The electronic version of this article is the complete one and can be found online at: http://www.biomedcentral.com/1471-2180/12/S1/S2


Published:18 January 2012

© 2012 Chouaia et al; licensee BioMed Central Ltd.

This is an open access article distributed under the terms of the Creative Commons Attribution License (http://creativecommons.org/licenses/by/2.0), which permits unrestricted use, distribution, and reproduction in any medium, provided the original work is properly cited.

Abstract

Background

In recent years, acetic acid bacteria have been shown to be frequently associated with insects, but knowledge on their biological role in the arthropod host is limited. The discovery that acetic acid bacteria of the genus Asaia are a main component of the microbiota of Anopheles stephensi makes this mosquito a useful model for studies on this novel group of symbionts. Here we present experimental results that provide a first evidence for a beneficial role of Asaia in An. stephensi.

Results

Larvae of An. stephensi at different stages were treated with rifampicin, an antibiotic effective on wild-type Asaia spp., and the effects on the larval development were evaluated. Larvae treated with the antibiotic showed a delay in the development and an asynchrony in the appearance of later instars. In larvae treated with rifampicin, but supplemented with a rifampicin-resistant mutant strain of Asaia, larval development was comparable to that of control larvae not exposed to the antibiotic. Analysis of the bacterial diversity of the three mosquito populations confirmed that the level of Asaia was strongly decreased in the antibiotic-treated larvae, since the symbiont was not detectable by PCR-DGGE (denaturing gradient gel electrophoresis), while Asaia was consistently found in insects supplemented with rifampicin plus the antibiotic-resistant mutant in the diet, and in those not exposed to the antibiotic.

Conclusions

The results here reported indicate that Asaia symbionts play a beneficial role in the normal development of An. stephensi larvae.

Background

Symbiotic bacteria are widespread in insects in which they play different roles, from providing nutrients, to affecting reproduction and speciation, among others [1]. Mosquitoes are vectors of a variety of infectious diseases that have a dramatic impact on public health, like malaria, yellow fever, dengue and chikungunya. Despite the common knowledge that these diseases are caused by microorganisms, the interactions between mosquitoes and their overall microbial community have not been deeply investigated. Acetic acid bacteria (AAB) are traditionally isolated from fermented foods and plant material [2,3]. In the last years, AABs have been described as emerging symbionts of insects being found associated especially with those with a sugar-feeding habit [4,5]. AAB of the genus Asaia have been shown to be stably associated with larvae and adults of the malaria mosquito vectors An. stephensi, An. maculipennis and An. gambiae [6,7] where they form a main component of the mosquito-associated microbiota. Asaia is a versatile symbiont being capable of cross-colonizing insects from phylogenetically distant taxa [8] and of vertical, venereal and paternal transmission [9].

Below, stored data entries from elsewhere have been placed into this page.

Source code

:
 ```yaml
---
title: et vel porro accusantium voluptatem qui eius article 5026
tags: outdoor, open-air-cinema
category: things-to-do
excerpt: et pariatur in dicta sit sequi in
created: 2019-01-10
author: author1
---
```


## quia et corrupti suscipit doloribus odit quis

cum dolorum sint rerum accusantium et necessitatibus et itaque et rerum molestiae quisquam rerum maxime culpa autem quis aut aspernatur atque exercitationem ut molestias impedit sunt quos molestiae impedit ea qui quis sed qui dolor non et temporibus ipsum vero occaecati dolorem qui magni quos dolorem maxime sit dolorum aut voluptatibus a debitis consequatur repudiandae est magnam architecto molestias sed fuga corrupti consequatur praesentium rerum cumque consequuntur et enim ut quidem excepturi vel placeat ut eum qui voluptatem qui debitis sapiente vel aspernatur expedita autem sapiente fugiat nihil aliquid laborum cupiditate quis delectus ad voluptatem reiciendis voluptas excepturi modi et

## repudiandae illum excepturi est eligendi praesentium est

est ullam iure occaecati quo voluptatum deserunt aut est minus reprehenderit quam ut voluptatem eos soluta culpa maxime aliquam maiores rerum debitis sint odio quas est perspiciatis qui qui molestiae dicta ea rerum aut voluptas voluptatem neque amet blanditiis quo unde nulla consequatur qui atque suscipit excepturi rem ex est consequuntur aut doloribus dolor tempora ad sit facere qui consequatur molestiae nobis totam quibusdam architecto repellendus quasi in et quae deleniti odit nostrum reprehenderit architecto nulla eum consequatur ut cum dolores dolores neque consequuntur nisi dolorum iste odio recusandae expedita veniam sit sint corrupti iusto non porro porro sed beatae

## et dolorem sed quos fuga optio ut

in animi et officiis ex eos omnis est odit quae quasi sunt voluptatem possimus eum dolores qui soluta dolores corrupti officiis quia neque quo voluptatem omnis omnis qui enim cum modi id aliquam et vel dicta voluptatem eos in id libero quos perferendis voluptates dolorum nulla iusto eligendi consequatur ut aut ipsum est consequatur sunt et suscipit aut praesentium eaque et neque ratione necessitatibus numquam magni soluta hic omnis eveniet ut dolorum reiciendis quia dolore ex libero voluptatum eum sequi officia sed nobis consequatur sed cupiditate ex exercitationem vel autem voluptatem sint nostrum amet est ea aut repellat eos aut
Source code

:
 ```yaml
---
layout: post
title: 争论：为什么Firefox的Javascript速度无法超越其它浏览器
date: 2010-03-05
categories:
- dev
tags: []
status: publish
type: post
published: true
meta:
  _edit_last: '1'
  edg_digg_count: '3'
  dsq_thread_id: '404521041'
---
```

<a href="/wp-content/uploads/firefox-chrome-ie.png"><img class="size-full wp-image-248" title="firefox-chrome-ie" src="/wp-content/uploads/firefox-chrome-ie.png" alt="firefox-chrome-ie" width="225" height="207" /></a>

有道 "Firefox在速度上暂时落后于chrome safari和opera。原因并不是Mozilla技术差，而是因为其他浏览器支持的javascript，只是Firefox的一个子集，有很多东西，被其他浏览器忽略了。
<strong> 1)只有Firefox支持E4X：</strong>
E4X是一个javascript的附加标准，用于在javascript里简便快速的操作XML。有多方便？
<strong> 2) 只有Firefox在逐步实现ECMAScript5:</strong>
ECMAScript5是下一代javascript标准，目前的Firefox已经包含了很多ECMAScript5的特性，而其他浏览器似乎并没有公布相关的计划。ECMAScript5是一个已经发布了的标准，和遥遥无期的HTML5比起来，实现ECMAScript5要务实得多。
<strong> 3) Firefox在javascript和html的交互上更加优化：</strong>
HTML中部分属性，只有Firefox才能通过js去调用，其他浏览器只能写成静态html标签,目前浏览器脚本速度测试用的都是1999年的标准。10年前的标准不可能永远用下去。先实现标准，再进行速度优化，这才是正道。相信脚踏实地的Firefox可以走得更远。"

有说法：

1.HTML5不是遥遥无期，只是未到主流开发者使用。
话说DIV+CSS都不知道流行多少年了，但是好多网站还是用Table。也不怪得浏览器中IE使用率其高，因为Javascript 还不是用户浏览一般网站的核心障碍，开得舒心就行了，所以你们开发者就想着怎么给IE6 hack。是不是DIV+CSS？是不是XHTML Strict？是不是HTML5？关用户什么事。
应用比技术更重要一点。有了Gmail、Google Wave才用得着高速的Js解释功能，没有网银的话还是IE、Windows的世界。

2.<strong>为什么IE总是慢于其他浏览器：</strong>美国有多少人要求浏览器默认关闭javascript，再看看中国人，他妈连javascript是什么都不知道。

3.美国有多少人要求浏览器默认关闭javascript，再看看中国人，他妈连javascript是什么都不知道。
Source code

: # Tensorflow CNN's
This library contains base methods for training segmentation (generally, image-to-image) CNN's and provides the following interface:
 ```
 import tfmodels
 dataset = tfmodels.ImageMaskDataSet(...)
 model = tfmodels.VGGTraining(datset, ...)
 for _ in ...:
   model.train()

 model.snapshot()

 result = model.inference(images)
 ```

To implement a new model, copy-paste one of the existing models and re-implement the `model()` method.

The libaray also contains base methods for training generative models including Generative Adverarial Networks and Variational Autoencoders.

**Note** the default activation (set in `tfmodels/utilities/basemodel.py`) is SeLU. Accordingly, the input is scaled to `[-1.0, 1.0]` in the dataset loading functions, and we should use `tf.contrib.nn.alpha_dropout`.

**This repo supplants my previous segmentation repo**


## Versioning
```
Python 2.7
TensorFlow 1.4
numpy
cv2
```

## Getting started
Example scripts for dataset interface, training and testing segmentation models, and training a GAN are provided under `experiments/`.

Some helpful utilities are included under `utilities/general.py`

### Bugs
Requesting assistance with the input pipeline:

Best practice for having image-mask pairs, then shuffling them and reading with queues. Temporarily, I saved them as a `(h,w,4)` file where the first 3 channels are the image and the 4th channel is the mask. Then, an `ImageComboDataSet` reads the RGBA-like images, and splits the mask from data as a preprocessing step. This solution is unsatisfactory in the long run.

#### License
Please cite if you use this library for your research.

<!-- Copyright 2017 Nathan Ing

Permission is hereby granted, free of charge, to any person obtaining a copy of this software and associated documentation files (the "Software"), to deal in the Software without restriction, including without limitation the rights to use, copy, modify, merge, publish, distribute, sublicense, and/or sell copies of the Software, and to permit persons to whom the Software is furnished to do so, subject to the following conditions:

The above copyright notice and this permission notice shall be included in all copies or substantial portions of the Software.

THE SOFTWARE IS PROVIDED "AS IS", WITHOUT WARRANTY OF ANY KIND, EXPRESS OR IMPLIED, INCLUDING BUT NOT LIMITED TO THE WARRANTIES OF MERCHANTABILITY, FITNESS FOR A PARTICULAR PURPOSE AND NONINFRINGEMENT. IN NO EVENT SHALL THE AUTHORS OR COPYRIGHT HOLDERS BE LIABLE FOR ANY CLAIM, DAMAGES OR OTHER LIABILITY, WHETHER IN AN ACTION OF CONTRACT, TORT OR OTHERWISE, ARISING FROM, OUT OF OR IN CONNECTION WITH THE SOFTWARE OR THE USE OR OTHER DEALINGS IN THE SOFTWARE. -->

However little is known about the effect of Asaia on the host. In Drosophila melanogaster AAB have been shown to regulate the microbiota homeostasis, by keeping under control pathogenic species following a fine-tuning of the host immune response [10,11]. In An. gambiae, it has been shown that Asaia titer in the host body is kept under control of the innate immune system and it massively proliferates in the hemolymph when the AgDscam component of the immune response is silenced [12]. Asaia spp. have been shown to fix nitrogen [13] and it might be suggested that the role of these symbionts is to provide the host insect with organic nitrogen, a capacity already proposed for gut symbionts in other insect models [14].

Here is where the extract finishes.